Current AI technologies lack flexibility for different challenges
The next big breakthrough that will supposedly solve this challenge is replacing human experts with AI. Unfortunately, most people tend to massively overestimate the sophistication of existing AI technologies. While they are undoubtedly much more efficient than us at automating tedious number-crunching tasks, the road towards fully autonomous universal AI capable of replacing us in mission-critical decision making is still very long. While some very interesting developments for narrow security-related AI-powered solutions already exist (like Oracle’s Autonomous Database or automated network security solutions from vendors like Darktrace), they are nowhere nearly flexible enough to be adapted for different challenges.
And this is where we finally get back to the statement made in this post’s title. If “secure by design” and “secure by AI” are undoubtedly the long-term goals for software vendors now, what is the next best thing possible in the shorter term? My strong belief has always been that the primary reason for not doing security properly (which in the worst cases degenerates into a cargo cult mentioned above) is insufficient guidance and a lack of widely accepted best practices in every area of cybersecurity. The best security controls do not work if they are not enabled, and their existence is not communicated to users.
“Secure by default” should be your short-term goal
Thus, the next best thing after “secure by design” is “secure by default”. If a software vendor or service provider cannot guarantee that their product is free of security vulnerabilities, they should at least make an effort to ensure that every user knows the full potential of existing security controls, has them enabled according to the latest best practices and, ideally, that their security posture cannot be easily compromised through misconfiguration.
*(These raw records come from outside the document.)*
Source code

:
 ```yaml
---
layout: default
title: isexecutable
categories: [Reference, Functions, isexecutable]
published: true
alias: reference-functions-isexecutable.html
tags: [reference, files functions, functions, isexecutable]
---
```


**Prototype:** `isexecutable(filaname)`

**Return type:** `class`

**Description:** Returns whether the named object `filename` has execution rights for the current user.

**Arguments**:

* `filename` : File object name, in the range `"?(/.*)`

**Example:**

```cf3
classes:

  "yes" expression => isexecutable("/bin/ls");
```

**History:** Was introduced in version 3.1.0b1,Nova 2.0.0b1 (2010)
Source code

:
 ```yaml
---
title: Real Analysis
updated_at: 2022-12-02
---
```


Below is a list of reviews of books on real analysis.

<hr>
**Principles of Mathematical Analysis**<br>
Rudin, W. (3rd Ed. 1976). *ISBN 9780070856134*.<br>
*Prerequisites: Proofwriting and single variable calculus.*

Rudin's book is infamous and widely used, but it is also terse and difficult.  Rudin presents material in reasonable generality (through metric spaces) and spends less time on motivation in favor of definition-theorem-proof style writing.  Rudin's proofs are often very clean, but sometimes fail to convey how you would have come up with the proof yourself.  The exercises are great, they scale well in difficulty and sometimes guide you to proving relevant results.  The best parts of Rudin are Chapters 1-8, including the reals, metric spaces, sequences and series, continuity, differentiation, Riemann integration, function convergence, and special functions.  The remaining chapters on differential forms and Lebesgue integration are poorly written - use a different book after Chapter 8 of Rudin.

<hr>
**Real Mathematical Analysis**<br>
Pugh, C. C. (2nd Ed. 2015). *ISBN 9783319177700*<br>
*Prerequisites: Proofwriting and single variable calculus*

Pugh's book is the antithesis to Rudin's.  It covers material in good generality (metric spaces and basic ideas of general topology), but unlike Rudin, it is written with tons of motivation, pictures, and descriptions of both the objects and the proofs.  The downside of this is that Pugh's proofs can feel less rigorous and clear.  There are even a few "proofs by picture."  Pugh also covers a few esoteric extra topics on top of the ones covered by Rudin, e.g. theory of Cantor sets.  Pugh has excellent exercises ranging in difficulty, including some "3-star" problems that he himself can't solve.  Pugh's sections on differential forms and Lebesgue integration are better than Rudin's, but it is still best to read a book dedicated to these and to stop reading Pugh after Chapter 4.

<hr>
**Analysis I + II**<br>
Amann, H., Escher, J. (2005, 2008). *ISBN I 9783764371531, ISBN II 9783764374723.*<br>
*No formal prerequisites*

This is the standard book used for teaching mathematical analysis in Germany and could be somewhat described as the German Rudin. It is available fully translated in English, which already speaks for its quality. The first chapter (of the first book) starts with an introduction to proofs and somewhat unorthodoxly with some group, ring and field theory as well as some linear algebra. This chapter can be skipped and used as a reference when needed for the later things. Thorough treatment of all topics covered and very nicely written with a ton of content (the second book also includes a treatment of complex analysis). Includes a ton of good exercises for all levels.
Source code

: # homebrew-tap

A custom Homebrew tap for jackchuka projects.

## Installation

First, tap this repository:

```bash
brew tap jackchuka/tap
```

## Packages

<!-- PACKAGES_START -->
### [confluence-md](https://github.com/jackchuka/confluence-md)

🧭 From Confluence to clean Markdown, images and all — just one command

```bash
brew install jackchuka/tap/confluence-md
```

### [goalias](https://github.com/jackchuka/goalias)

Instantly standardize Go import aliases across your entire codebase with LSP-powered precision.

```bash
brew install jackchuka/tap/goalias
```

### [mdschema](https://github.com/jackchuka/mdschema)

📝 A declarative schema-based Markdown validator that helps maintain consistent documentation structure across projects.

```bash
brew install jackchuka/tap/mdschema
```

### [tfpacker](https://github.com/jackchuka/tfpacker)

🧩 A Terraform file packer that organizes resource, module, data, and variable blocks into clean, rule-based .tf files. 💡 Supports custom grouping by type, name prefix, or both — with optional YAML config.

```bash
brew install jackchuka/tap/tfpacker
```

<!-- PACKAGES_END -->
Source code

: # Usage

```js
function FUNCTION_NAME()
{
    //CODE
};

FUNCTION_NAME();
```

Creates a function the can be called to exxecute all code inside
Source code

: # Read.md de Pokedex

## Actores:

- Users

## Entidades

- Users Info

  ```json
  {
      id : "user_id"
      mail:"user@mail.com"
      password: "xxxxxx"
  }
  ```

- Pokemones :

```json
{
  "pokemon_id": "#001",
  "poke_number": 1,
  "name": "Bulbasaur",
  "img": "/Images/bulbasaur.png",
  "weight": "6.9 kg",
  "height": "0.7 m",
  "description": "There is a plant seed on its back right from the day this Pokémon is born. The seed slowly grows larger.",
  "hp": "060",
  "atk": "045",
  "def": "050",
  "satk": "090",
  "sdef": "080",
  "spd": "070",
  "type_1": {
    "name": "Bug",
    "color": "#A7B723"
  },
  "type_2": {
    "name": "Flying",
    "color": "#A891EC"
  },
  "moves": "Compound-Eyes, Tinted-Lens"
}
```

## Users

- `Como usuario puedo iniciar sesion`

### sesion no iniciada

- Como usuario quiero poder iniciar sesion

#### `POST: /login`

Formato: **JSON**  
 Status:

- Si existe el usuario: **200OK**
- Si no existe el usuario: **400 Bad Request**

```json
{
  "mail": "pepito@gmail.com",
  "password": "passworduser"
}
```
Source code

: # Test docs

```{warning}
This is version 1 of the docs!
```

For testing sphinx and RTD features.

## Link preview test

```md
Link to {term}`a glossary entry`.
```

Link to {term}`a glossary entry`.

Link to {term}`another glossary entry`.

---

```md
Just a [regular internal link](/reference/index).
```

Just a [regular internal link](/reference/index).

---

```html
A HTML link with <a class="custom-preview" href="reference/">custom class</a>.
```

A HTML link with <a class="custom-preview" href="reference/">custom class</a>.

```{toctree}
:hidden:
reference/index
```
The reason for me to write this blog post was the article about security defaults introduced by Microsoft for their Azure Active Directory service. They are a collection of settings that can be applied to any Azure tenant with a single mouse click and which will ensure that all users are required to use multi-factor authentication, that legacy, insecure authentication protocols are no longer used and that highly privileged administration activities are protected by additional security checks.
There isn’t really anything fancy behind this new feature – it’s just a combination of existing security controls applied according to the current security best practices. It won’t protect Azure users against 100% of cyberattacks. It’s not even suitable for all users, since, if applied, it will conflict with more advanced capabilities like Conditional Access. However, protecting 95% of users against 95% of attacks is miles better than not protecting anyone. Most importantly, however, is that these settings will be applied to all new tenants as well as to existing ones that have no idea about any advanced security controls.
Time to vaccinate your IT now
In a way, this approach can be compared to vaccinations against a few known dangerous diseases. There will always be a few exemptions and an occasional ill effect, but the notion of population immunity applies to cybersecurity as well. Ask your software vendor or service provider for security defaults! This is the vaccination for IT.